• **Directions for this task**: Set down all of the records exactly.
____ Information provided
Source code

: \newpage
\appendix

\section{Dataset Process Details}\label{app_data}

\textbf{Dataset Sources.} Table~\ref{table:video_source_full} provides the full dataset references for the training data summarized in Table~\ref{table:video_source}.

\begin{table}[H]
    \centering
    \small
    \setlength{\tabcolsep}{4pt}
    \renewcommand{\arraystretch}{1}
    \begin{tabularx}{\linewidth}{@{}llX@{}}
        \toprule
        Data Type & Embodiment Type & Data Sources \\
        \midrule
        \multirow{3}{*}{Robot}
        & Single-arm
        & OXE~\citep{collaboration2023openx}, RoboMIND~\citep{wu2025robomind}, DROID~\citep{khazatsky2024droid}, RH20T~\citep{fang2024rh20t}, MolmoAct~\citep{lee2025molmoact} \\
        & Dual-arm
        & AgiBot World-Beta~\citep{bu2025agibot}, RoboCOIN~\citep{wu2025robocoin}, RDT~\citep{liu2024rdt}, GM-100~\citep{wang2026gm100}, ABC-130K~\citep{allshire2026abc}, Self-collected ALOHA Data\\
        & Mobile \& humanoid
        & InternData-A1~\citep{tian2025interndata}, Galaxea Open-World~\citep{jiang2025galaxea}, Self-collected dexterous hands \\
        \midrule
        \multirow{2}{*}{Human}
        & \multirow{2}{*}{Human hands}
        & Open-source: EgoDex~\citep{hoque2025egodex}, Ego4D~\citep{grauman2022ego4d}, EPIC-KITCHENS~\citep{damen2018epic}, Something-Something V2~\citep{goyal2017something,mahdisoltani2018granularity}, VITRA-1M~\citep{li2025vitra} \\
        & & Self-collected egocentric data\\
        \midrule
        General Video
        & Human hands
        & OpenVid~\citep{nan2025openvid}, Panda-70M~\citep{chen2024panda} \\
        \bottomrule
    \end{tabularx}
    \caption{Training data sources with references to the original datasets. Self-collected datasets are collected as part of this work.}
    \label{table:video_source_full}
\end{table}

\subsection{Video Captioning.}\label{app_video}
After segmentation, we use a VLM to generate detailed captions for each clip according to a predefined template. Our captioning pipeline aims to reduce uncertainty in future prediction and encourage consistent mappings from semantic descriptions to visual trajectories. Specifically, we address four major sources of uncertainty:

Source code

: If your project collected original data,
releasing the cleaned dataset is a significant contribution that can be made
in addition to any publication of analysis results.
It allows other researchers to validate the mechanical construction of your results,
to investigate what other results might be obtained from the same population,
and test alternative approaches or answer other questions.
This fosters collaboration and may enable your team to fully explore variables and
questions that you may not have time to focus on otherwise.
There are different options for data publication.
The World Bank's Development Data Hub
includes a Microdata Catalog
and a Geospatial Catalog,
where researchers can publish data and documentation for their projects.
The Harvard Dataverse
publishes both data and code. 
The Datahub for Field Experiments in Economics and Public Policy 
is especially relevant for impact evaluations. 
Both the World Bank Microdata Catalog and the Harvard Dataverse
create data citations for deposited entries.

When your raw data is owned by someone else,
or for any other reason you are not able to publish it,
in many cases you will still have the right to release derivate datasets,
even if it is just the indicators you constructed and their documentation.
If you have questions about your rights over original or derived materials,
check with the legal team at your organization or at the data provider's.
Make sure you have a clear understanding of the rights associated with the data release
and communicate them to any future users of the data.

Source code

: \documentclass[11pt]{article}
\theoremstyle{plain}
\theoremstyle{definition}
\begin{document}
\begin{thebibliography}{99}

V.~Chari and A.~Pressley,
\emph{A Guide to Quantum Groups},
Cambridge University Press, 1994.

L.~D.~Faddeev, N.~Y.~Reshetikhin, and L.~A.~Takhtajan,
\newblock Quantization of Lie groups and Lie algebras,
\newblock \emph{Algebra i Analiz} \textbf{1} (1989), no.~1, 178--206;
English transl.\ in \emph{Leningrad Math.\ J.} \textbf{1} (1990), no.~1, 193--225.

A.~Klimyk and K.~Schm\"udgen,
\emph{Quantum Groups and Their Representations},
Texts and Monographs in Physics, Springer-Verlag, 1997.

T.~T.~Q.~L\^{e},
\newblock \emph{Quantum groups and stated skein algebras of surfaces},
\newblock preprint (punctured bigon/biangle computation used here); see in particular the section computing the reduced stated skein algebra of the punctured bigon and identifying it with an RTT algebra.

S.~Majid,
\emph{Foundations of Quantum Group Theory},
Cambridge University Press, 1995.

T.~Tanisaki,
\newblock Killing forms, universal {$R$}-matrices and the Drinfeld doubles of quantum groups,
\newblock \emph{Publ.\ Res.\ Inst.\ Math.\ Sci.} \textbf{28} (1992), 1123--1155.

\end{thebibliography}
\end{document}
________
• **Task response**:
Source code

: \newpage
\appendix

\section{Dataset Process Details}\label{app_data}

\textbf{Dataset Sources.} Table~\ref{table:video_source_full} provides the full dataset references for the training data summarized in Table~\ref{table:video_source}.

\begin{table}[H]
    \centering
    \small
    \setlength{\tabcolsep}{4pt}
    \renewcommand{\arraystretch}{1}
    \begin{tabularx}{\linewidth}{@{}llX@{}}
        \toprule
        Data Type & Embodiment Type & Data Sources \\
        \midrule
        \multirow{3}{*}{Robot}
        & Single-arm
        & OXE~\citep{collaboration2023openx}, RoboMIND~\citep{wu2025robomind}, DROID~\citep{khazatsky2024droid}, RH20T~\citep{fang2024rh20t}, MolmoAct~\citep{lee2025molmoact} \\
        & Dual-arm
        & AgiBot World-Beta~\citep{bu2025agibot}, RoboCOIN~\citep{wu2025robocoin}, RDT~\citep{liu2024rdt}, GM-100~\citep{wang2026gm100}, ABC-130K~\citep{allshire2026abc}, Self-collected ALOHA Data\\
        & Mobile \& humanoid
        & InternData-A1~\citep{tian2025interndata}, Galaxea Open-World~\citep{jiang2025galaxea}, Self-collected dexterous hands \\
        \midrule
        \multirow{2}{*}{Human}
        & \multirow{2}{*}{Human hands}
        & Open-source: EgoDex~\citep{hoque2025egodex}, Ego4D~\citep{grauman2022ego4d}, EPIC-KITCHENS~\citep{damen2018epic}, Something-Something V2~\citep{goyal2017something,mahdisoltani2018granularity}, VITRA-1M~\citep{li2025vitra} \\
        & & Self-collected egocentric data\\
        \midrule
        General Video
        & Human hands
        & OpenVid~\citep{nan2025openvid}, Panda-70M~\citep{chen2024panda} \\
        \bottomrule
    \end{tabularx}
    \caption{Training data sources with references to the original datasets. Self-collected datasets are collected as part of this work.}
    \label{table:video_source_full}
\end{table}

\subsection{Video Captioning.}\label{app_video}
After segmentation, we use a VLM to generate detailed captions for each clip according to a predefined template. Our captioning pipeline aims to reduce uncertainty in future prediction and encourage consistent mappings from semantic descriptions to visual trajectories. Specifically, we address four major sources of uncertainty:

Source code

: If your project collected original data,
releasing the cleaned dataset is a significant contribution that can be made
in addition to any publication of analysis results.
It allows other researchers to validate the mechanical construction of your results,
to investigate what other results might be obtained from the same population,
and test alternative approaches or answer other questions.
This fosters collaboration and may enable your team to fully explore variables and
questions that you may not have time to focus on otherwise.
There are different options for data publication.
The World Bank's Development Data Hub
includes a Microdata Catalog
and a Geospatial Catalog,
where researchers can publish data and documentation for their projects.
The Harvard Dataverse
publishes both data and code. 
The Datahub for Field Experiments in Economics and Public Policy 
is especially relevant for impact evaluations. 
Both the World Bank Microdata Catalog and the Harvard Dataverse
create data citations for deposited entries.

When your raw data is owned by someone else,
or for any other reason you are not able to publish it,
in many cases you will still have the right to release derivate datasets,
even if it is just the indicators you constructed and their documentation.
If you have questions about your rights over original or derived materials,
check with the legal team at your organization or at the data provider's.
Make sure you have a clear understanding of the rights associated with the data release
and communicate them to any future users of the data.

Source code

: \documentclass[11pt]{article}
\theoremstyle{plain}
\theoremstyle{definition}
\begin{document}
\begin{thebibliography}{99}

V.~Chari and A.~Pressley,
\emph{A Guide to Quantum Groups},
Cambridge University Press, 1994.

L.~D.~Faddeev, N.~Y.~Reshetikhin, and L.~A.~Takhtajan,
\newblock Quantization of Lie groups and Lie algebras,
\newblock \emph{Algebra i Analiz} \textbf{1} (1989), no.~1, 178--206;
English transl.\ in \emph{Leningrad Math.\ J.} \textbf{1} (1990), no.~1, 193--225.

A.~Klimyk and K.~Schm\"udgen,
\emph{Quantum Groups and Their Representations},
Texts and Monographs in Physics, Springer-Verlag, 1997.

T.~T.~Q.~L\^{e},
\newblock \emph{Quantum groups and stated skein algebras of surfaces},
\newblock preprint (punctured bigon/biangle computation used here); see in particular the section computing the reduced stated skein algebra of the punctured bigon and identifying it with an RTT algebra.

S.~Majid,
\emph{Foundations of Quantum Group Theory},
Cambridge University Press, 1995.

T.~Tanisaki,
\newblock Killing forms, universal {$R$}-matrices and the Drinfeld doubles of quantum groups,
\newblock \emph{Publ.\ Res.\ Inst.\ Math.\ Sci.} \textbf{28} (1992), 1123--1155.

\end{thebibliography}
\end{document}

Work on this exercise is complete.